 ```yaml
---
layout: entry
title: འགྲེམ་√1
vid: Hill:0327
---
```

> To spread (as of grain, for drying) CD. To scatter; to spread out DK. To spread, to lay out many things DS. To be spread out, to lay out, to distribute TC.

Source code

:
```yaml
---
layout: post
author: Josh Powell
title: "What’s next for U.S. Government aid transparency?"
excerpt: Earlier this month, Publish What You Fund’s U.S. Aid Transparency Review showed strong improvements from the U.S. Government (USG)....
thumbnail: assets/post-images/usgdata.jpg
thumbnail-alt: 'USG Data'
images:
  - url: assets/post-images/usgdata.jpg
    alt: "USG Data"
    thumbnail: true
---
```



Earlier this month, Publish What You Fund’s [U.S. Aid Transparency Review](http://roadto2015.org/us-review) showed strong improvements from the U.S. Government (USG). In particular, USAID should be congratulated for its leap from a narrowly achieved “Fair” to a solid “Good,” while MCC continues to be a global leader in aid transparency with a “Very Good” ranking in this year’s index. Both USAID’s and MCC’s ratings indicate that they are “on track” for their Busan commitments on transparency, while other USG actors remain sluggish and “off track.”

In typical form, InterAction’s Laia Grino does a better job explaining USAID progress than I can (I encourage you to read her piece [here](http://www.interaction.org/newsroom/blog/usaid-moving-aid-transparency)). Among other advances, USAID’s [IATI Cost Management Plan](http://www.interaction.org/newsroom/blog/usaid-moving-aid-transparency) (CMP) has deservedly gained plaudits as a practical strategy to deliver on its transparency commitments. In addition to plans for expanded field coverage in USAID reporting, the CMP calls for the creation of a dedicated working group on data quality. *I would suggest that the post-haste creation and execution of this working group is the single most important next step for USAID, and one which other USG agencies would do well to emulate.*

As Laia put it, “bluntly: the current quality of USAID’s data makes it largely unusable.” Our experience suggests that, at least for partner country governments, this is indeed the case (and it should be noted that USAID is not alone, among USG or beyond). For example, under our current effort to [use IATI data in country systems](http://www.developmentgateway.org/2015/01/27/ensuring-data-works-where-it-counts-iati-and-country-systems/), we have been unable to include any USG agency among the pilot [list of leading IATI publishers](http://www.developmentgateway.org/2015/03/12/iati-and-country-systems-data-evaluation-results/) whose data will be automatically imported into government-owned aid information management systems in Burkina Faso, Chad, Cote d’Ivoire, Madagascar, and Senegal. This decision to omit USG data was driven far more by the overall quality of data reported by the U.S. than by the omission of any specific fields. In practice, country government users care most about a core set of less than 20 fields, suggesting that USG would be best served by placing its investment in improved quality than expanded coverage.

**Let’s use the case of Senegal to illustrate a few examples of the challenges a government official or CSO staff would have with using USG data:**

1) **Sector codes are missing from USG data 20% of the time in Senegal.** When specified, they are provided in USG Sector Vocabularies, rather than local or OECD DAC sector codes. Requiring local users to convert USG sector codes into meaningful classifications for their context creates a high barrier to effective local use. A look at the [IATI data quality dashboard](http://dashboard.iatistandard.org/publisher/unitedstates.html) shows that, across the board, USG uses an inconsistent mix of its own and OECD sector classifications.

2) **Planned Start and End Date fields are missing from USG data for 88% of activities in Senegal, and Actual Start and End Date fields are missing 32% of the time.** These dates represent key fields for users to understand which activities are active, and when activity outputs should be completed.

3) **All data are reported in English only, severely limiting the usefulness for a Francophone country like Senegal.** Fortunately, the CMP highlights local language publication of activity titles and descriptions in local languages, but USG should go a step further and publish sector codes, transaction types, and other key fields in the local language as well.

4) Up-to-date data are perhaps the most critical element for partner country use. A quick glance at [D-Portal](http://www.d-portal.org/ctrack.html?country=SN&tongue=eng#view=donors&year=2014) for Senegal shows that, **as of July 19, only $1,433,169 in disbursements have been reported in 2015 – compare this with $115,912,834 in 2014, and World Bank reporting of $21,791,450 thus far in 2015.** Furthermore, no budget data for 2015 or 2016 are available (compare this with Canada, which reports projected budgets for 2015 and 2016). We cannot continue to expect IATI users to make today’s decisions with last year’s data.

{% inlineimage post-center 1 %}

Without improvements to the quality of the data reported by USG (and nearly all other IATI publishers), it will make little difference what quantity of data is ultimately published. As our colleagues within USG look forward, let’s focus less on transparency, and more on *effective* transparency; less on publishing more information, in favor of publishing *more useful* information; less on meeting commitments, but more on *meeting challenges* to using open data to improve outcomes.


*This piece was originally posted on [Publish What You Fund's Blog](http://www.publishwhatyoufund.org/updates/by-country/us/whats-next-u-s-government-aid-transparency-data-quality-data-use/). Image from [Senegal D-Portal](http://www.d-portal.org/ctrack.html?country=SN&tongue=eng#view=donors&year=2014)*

■ EXERCISE GOAL: Your job is to transcribe the listing exactly, line for line.

■ FINISHED TASK:
 ```yaml
---
layout: entry
title: འགྲེམ་√1
vid: Hill:0327
---
```

> To spread (as of grain, for drying) CD. To scatter; to spread out DK. To spread, to lay out many things DS. To be spread out, to lay out, to distribute TC.

Source code

:
```yaml
---
layout: post
author: Josh Powell
title: "What’s next for U.S. Government aid transparency?"
excerpt: Earlier this month, Publish What You Fund’s U.S. Aid Transparency Review showed strong improvements from the U.S. Government (USG)....
thumbnail: assets/post-images/usgdata.jpg
thumbnail-alt: 'USG Data'
images:
  - url: assets/post-images/usgdata.jpg
    alt: "USG Data"
    thumbnail: true
---
```



Earlier this month, Publish What You Fund’s [U.S. Aid Transparency Review](http://roadto2015.org/us-review) showed strong improvements from the U.S. Government (USG). In particular, USAID should be congratulated for its leap from a narrowly achieved “Fair” to a solid “Good,” while MCC continues to be a global leader in aid transparency with a “Very Good” ranking in this year’s index. Both USAID’s and MCC’s ratings indicate that they are “on track” for their Busan commitments on transparency, while other USG actors remain sluggish and “off track.”

In typical form, InterAction’s Laia Grino does a better job explaining USAID progress than I can (I encourage you to read her piece [here](http://www.interaction.org/newsroom/blog/usaid-moving-aid-transparency)). Among other advances, USAID’s [IATI Cost Management Plan](http://www.interaction.org/newsroom/blog/usaid-moving-aid-transparency) (CMP) has deservedly gained plaudits as a practical strategy to deliver on its transparency commitments. In addition to plans for expanded field coverage in USAID reporting, the CMP calls for the creation of a dedicated working group on data quality. *I would suggest that the post-haste creation and execution of this working group is the single most important next step for USAID, and one which other USG agencies would do well to emulate.*

As Laia put it, “bluntly: the current quality of USAID’s data makes it largely unusable.” Our experience suggests that, at least for partner country governments, this is indeed the case (and it should be noted that USAID is not alone, among USG or beyond). For example, under our current effort to [use IATI data in country systems](http://www.developmentgateway.org/2015/01/27/ensuring-data-works-where-it-counts-iati-and-country-systems/), we have been unable to include any USG agency among the pilot [list of leading IATI publishers](http://www.developmentgateway.org/2015/03/12/iati-and-country-systems-data-evaluation-results/) whose data will be automatically imported into government-owned aid information management systems in Burkina Faso, Chad, Cote d’Ivoire, Madagascar, and Senegal. This decision to omit USG data was driven far more by the overall quality of data reported by the U.S. than by the omission of any specific fields. In practice, country government users care most about a core set of less than 20 fields, suggesting that USG would be best served by placing its investment in improved quality than expanded coverage.

**Let’s use the case of Senegal to illustrate a few examples of the challenges a government official or CSO staff would have with using USG data:**

1) **Sector codes are missing from USG data 20% of the time in Senegal.** When specified, they are provided in USG Sector Vocabularies, rather than local or OECD DAC sector codes. Requiring local users to convert USG sector codes into meaningful classifications for their context creates a high barrier to effective local use. A look at the [IATI data quality dashboard](http://dashboard.iatistandard.org/publisher/unitedstates.html) shows that, across the board, USG uses an inconsistent mix of its own and OECD sector classifications.

2) **Planned Start and End Date fields are missing from USG data for 88% of activities in Senegal, and Actual Start and End Date fields are missing 32% of the time.** These dates represent key fields for users to understand which activities are active, and when activity outputs should be completed.

3) **All data are reported in English only, severely limiting the usefulness for a Francophone country like Senegal.** Fortunately, the CMP highlights local language publication of activity titles and descriptions in local languages, but USG should go a step further and publish sector codes, transaction types, and other key fields in the local language as well.

4) Up-to-date data are perhaps the most critical element for partner country use. A quick glance at [D-Portal](http://www.d-portal.org/ctrack.html?country=SN&tongue=eng#view=donors&year=2014) for Senegal shows that, **as of July 19, only $1,433,169 in disbursements have been reported in 2015 – compare this with $115,912,834 in 2014, and World Bank reporting of $21,791,450 thus far in 2015.** Furthermore, no budget data for 2015 or 2016 are available (compare this with Canada, which reports projected budgets for 2015 and 2016). We cannot continue to expect IATI users to make today’s decisions with last year’s data.

{% inlineimage post-center 1 %}

Without improvements to the quality of the data reported by USG (and nearly all other IATI publishers), it will make little difference what quantity of data is ultimately published. As our colleagues within USG look forward, let’s focus less on transparency, and more on *effective* transparency; less on publishing more information, in favor of publishing *more useful* information; less on meeting commitments, but more on *meeting challenges* to using open data to improve outcomes.


*This piece was originally posted on [Publish What You Fund's Blog](http://www.publishwhatyoufund.org/updates/by-country/us/whats-next-u-s-government-aid-transparency-data-quality-data-use/). Image from [Senegal D-Portal](http://www.d-portal.org/ctrack.html?country=SN&tongue=eng#view=donors&year=2014)*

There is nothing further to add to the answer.